(Plain-text document sources)
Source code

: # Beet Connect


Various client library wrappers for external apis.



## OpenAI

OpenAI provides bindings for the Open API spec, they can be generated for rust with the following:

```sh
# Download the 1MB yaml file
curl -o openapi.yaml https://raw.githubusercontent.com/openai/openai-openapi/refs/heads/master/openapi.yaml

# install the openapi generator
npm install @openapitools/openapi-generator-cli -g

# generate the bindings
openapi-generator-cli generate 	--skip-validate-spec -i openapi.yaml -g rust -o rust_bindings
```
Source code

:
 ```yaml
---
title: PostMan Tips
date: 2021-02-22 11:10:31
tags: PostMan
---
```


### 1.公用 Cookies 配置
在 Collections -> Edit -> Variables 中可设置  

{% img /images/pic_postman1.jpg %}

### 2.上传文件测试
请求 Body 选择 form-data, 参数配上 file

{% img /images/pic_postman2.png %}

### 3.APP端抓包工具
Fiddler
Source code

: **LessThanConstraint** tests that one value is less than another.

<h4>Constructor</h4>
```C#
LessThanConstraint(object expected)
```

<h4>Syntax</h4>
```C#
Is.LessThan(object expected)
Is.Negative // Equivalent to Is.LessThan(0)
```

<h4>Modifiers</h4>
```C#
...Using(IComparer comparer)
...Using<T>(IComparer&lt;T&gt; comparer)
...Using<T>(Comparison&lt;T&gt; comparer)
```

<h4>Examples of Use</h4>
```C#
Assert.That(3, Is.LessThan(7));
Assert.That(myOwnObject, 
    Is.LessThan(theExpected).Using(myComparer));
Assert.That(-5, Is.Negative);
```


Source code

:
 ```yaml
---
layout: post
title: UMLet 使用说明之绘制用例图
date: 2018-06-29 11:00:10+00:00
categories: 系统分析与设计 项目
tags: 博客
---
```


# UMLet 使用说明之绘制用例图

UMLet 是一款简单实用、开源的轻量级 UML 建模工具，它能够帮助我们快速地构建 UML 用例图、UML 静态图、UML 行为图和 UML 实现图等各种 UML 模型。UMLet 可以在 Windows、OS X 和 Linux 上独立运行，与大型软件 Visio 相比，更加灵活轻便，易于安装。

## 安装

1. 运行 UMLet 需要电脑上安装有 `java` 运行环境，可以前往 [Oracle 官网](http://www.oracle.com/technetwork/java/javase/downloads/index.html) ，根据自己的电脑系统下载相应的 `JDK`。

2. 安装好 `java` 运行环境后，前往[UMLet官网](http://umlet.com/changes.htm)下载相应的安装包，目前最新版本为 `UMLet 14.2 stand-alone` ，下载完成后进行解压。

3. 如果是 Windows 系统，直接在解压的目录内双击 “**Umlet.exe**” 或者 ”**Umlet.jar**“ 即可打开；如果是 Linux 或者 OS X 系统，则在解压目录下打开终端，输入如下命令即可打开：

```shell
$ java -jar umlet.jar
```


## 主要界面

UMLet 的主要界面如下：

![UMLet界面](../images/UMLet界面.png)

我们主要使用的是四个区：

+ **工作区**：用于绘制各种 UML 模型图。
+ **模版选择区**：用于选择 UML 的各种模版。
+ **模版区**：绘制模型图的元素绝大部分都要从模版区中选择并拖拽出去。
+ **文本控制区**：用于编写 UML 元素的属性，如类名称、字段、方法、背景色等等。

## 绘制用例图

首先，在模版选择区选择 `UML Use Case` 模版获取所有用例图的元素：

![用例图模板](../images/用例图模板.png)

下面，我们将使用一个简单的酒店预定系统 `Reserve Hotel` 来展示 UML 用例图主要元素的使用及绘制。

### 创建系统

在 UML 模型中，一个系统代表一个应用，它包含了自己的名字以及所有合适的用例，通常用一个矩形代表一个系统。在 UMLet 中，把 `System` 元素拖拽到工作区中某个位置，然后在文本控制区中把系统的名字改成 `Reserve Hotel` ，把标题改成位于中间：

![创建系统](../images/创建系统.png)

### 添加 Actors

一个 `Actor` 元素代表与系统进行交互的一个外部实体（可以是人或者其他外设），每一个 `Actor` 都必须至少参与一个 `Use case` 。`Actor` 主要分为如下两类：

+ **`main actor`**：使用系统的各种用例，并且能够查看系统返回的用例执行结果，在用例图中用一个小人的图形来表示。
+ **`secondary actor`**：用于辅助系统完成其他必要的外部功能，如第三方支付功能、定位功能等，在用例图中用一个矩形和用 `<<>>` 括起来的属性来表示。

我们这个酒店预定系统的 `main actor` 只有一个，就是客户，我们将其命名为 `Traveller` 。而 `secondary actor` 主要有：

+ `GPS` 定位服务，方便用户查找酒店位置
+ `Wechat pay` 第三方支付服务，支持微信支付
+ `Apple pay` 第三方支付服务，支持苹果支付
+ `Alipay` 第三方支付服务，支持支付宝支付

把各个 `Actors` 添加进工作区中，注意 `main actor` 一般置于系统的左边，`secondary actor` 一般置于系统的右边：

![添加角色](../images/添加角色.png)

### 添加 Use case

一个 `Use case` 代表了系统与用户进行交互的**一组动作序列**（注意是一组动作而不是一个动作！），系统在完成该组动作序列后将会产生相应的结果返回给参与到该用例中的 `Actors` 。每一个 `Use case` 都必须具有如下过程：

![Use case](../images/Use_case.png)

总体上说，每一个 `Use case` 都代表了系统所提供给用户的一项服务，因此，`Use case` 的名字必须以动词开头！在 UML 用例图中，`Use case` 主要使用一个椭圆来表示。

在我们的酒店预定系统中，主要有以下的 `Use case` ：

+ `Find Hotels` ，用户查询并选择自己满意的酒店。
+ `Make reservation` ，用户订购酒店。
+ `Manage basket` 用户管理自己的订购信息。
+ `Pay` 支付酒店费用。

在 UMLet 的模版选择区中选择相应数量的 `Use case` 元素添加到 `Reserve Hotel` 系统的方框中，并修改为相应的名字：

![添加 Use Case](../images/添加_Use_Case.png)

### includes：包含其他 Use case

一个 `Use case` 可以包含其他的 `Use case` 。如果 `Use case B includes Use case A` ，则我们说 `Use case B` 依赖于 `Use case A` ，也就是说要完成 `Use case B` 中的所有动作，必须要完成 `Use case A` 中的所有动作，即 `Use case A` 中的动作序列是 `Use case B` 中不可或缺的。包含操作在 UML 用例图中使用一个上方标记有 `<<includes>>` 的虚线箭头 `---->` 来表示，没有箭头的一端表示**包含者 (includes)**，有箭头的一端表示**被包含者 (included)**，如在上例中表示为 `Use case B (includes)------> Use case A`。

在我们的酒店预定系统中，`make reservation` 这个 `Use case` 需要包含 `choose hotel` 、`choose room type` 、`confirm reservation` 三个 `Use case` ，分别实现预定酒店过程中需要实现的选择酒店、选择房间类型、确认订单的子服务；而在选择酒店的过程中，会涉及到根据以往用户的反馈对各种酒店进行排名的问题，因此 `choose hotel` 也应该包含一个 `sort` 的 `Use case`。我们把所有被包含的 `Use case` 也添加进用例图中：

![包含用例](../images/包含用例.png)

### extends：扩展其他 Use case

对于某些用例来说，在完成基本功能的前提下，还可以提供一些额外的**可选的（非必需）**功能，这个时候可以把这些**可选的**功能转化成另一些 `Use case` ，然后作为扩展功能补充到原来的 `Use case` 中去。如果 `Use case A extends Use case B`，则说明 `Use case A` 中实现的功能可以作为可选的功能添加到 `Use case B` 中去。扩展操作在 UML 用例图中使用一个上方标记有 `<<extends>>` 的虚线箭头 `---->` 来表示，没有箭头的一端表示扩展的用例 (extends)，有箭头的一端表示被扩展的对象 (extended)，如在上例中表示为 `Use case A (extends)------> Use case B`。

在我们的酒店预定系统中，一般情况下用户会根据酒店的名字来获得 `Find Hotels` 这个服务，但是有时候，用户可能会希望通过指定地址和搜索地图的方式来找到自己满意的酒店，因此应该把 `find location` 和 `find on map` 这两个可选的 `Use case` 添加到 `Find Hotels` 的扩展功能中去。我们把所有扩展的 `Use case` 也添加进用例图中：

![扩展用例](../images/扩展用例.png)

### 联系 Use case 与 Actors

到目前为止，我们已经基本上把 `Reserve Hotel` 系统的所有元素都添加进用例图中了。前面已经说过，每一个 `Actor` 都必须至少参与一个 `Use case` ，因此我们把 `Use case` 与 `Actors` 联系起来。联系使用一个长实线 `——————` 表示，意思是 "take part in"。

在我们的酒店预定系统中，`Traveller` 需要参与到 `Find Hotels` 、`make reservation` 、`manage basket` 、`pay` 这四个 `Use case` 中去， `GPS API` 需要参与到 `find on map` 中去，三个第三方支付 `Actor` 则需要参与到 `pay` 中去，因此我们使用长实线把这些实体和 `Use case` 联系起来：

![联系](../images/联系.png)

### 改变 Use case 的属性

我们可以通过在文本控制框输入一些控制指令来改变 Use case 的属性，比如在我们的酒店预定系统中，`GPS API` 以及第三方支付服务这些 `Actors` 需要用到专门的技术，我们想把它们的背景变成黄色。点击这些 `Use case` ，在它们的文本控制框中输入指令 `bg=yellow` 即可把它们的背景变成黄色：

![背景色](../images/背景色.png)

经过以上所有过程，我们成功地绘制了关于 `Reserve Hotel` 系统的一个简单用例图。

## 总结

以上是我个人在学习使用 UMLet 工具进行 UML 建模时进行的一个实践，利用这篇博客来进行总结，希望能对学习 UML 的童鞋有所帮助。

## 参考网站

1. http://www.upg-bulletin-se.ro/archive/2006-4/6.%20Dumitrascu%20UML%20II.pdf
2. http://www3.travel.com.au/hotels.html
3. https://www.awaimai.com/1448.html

- _Action item_:
Gather from the data above every line with the string "Assert".

- _Response for this exercise_:
Assert.That(3, Is.LessThan(7));
Assert.That(myOwnObject, 
Assert.That(-5, Is.Negative);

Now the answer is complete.